Peter preached that the end of history is immanent: in other words, he sees that the community he is speaking to is nearing the apocalypse. The call to listen to the teachings, repent, sacrifice personal property, and maintain communion with one another in the church’s liturgical expressions in the temple and in people’s homes. Communion, as both a sharing of property and liturgical communion, is a response to the revelation of the end of history. Following Acts 2: 42–47, repentance and entry into the community had several responsibilities: dedicated perseverance (προσκαρτεροῦντες) in maintaining the apostles’ teaching and fellowship (κοινωνίᾳ). Adding to these, holding property in common (κοινά) and selling possessions were expectations of fellowship (κοινωνίᾳ). Ferguson describes how κοινωνίᾳ fellowship flows across many of the activities of the early church (Ferguson 2008). Fellowship—community—involves attitudinal changes and practical sacrifices. This is a deep sense of the communal. Furthermore, Acts 5 shows the results of individualism when the husband and wife choose not to give the Christian community all of their possessions. The text further describes how the community remained dedicated in their common passion προσκαρτεροῦντες ὁμοθυμαδὸν by gathering in the temple and in each other’s homes to break bread. The term προσκαρτεροῦντες is translated as to be devoted to, to attend to constantly, and has a sense of perseverance in that connection. The term does not have the exact sense of “remain”, or persevere, but the connotation is that the consistent devotion to the breaking of bread, prayer, and liturgical gatherings is similar to the perseverance in the face of persecution, of which Jesus and the Apostles were exemplars (Avemarie and van Henten 2002, p. 89). Sharing in prayer and common meals would build the connection of the community so that perseverance in persecution was built by these communal acts. The believers undertook to maintaining property in common and the believers sold their possessions to give to the poor. “All the believers were one in heart and mind. No one claimed that any of their possessions was their own, but they shared everything they had” Acts 4: 3220. The meaning of “common” κοινά can denote a collective experience of liturgy, collective or community resilience, and holding property. The breaking of bread is both an act of sharing in common and a reenactment of the last supper: the meal before Christ’s death.
Ferguson notes distinctive elements of the Eucharist in the new testament (Ferguson 2008, chp. 7). Elsewhere, he discusses the frequency and importance of the phrase “when you come together” (ἐπὶ τὸ αὐτὸ Acts 2: 44) in scripture and early Christian sources (Ferguson 2014, p. 17). The phrase was interpreted in many ways: as a description of literal proximity, as a model for believers, and as an image for the church itself. The majority of uses seem to be quite literal in describing how believers are to meet together. Hence, being together is crucial context. In the context of Luke Acts, the meal brings people together with an eschatological emphasis. Heil discusses how the Lukan sources (Luke and Acts) drew the connection between the meals Jesus shared with disciples and the community (including “sinners”) and Isaiah’s eschatological banquet (Heil 2018, chp. 7). Sharing the literal meal with sinners, the poor, and the just alike offers a glimpse of the eschatological banquet. Jesus feeding the crowds and the wedding at Cana shows that the meal is where Jesus displays who he is. If the apocalypse and persecutions are events that the community must endure passively, then holding common property, turning up for prayer, and liturgy are active forms of communion.
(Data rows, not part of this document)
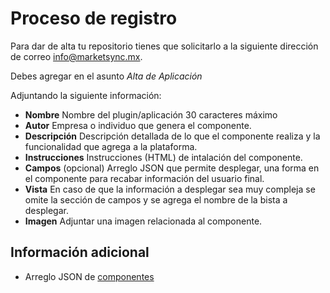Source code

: # Proceso de registro

Para dar de alta tu repositorio tienes que solicitarlo a la siguiente dirección de correo
info@marketsync.mx.

Debes agregar en el asunto *Alta de Aplicación*

Adjuntando la siguiente información:

- **Nombre** Nombre del plugin/aplicación 30 caracteres máximo
- **Autor** Empresa o individuo que genera el componente.
- **Descripción** Descripción detallada de lo que el componente realiza y la funcionalidad que agrega a la plataforma.
- **Instrucciones** Instrucciones (HTML) de intalación del componente.
- **Campos** (opcional) Arreglo JSON que permite desplegar, una forma en el componente para recabar información del usuario final.
- **Vista** En caso de que la información a desplegar sea muy compleja se omite la sección de campos y se agrega el nombre de la bista a desplegar.
- **Imagen** Adjuntar una imagen relacionada al componente. 

## Información adicional
- Arreglo JSON de [componentes](forma.md)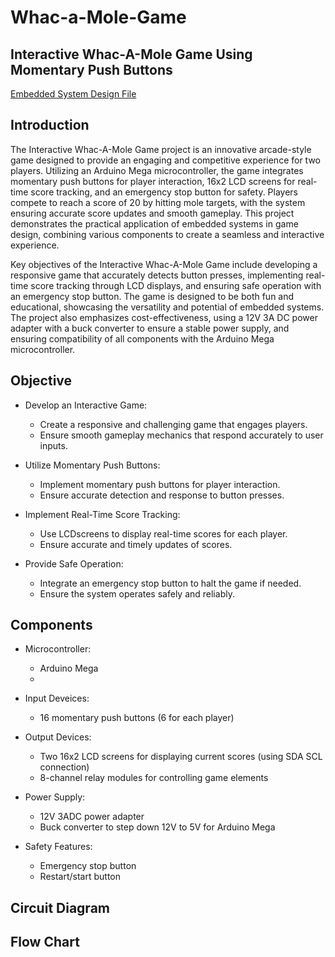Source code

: # Whac-a-Mole-Game
## Interactive Whac-A-Mole Game Using Momentary Push Buttons
[Embedded System Design File](https://github.com/bidayatulhidayah/Embedded-System-Design)

## Introduction

 The Interactive Whac-A-Mole Game project is an innovative arcade-style game designed to
 provide an engaging and competitive experience for two players. Utilizing an Arduino Mega
 microcontroller, the game integrates momentary push buttons for player interaction, 16x2 LCD
 screens for real-time score tracking, and an emergency stop button for safety. Players compete
 to reach a score of 20 by hitting mole targets, with the system ensuring accurate score updates
 and smooth gameplay. This project demonstrates the practical application of embedded systems
 in game design, combining various components to create a seamless and interactive experience.
 
 Key objectives of the Interactive Whac-A-Mole Game include developing a responsive
 game that accurately detects button presses, implementing real-time score tracking through
 LCD displays, and ensuring safe operation with an emergency stop button. The game is
 designed to be both fun and educational, showcasing the versatility and potential of embedded
 systems. The project also emphasizes cost-effectiveness, using a 12V 3A DC power adapter
 with a buck converter to ensure a stable power supply, and ensuring compatibility of all
 components with the Arduino Mega microcontroller.

 ## Objective

- Develop an Interactive Game:
  - Create a responsive and challenging game that engages players.
  - Ensure smooth gameplay mechanics that respond accurately to user
 inputs.

- Utilize Momentary Push Buttons:
  - Implement momentary push buttons for player interaction.
  - Ensure accurate detection and response to button presses.

- Implement Real-Time Score Tracking:
  - Use LCDscreens to display real-time scores for each player.
  - Ensure accurate and timely updates of scores.

- Provide Safe Operation:
  - Integrate an emergency stop button to halt the game if needed.
  - Ensure the system operates safely and reliably.

## Components

- Microcontroller:
  - Arduino Mega
  - 
- Input Deveices:
  - 16 momentary push buttons (6 for each player)
 
- Output Devices:
  - Two 16x2 LCD screens for displaying current scores (using SDA SCL
 connection)
  - 8-channel relay modules for controlling game elements
    
- Power Supply:
  - 12V 3ADC power adapter
  - Buck converter to step down 12V to 5V for Arduino Mega
  
- Safety Features:
  - Emergency stop button
  - Restart/start button
 
## Circuit Diagram

## Flow Chart
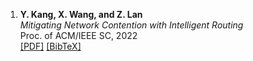 1. **Y. Kang, X. Wang, and Z. Lan**<br>
   *Mitigating Network Contention with Intelligent Routing*<br>
   Proc. of ACM/IEEE SC, 2022<br>
   [[PDF]](/assets/pdf/SC22-final.pdf) [[BibTeX]](#kang2022mitigating)<br>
3.3. Persecution and Endurance

As mentioned in the previous sections, watchfulness is part of seeking out the signs of the Son of Man. We described how, in the light of Jesus, cataclysms become apocalypses (manifolds or events, in phenomenological terms). The experience of suffering does not necessarily have any redemptive or meaningful connotations, so the complexification of the experience of cataclysm and persecution is an outcome of at least two factors: what Jesus said and who he is and the historical situation of the Marcan community. The Marcan community would have experienced significant changes (warfare, economic, or religious persecution) as outside of their control. Both Jesus and the earliest Church experience events as persons living within the hand of Roman colonial power (and terror) (Leander 2013).
Whilst the apocalypse was a threat, it was something that could also be observed from a distance (though not always), but persecution is different: it is direct. Persecution inflicts pain on the communities and causes that community to be vulnerable, as the community’s physical, emotional, social, and religious space come under direct attack. In this context, Mark 13 describes how the believers need to endure (ὑπομείνας εἰς τέλος οὗτος σωθήσεται) until the end will be saved. The verb, ὑπομείνας, does not appear frequently in the NT; when it does, it is applied almost identically. Matthew 10: 22 to Jesus describes the need to endure in the face of persecution: “You will be hated by everyone because of me, but the one who stands firm to the end will be saved”21. The term more commonly used in the NT, ὑπομένω, refers to remaining in the sense of staying put and enduring, and is used in some Pauline letters as enduring persecution22. The term in Mark is concerned with endurance in the face of persecution. The question is, what is the tone of endurance: is it a form of resistance? Is it passive? How is it shaped by the apocalyptic context? Mark places these things together: apocalypse, watchfulness (for signs of the Son of Man), and the persecution of the community. Endurance is part of the response that the community has to what is occurring to them23. If watching has a connotation of detached observation, enduring is a way of responding to something that affects your community and body. Both apocalypse and persecution contain signs of an emerging event; as such, endurance, like watchfulness, is a way of relating to these events and experiencing them not as meaningless suffering, but as containing something else. Endurance, therefore, is a purposive resilience, rather than just putting up with something.

3.4. Summary

Christianity is not a passive religion, though it emerged in a context where it seemed improbable that it could affect the Roman world; it experienced cataclysms as apocalyptic and non-Christians actively decided to join the church. Members of the church willingly gave their property for common use and entered the restrictions of common life. For NT Christianity, entry into the community requires giving away possessions and having meals together. This means that the new community member must accept a loss of power and increased vulnerability. Both Christianity and XR experience vulnerability in different ways. As discussed below, XR experiences different forms of vulnerability: some actively enter and some are passive. We note some of the vulnerabilities that define XR and discuss how resilience helps individuals and communities to maintain long-term vulnerability that comes with civil disobedience. For XR, the community experiences vulnerability to climate change through the activity of civil disobedience, and through regenerative engagement with community.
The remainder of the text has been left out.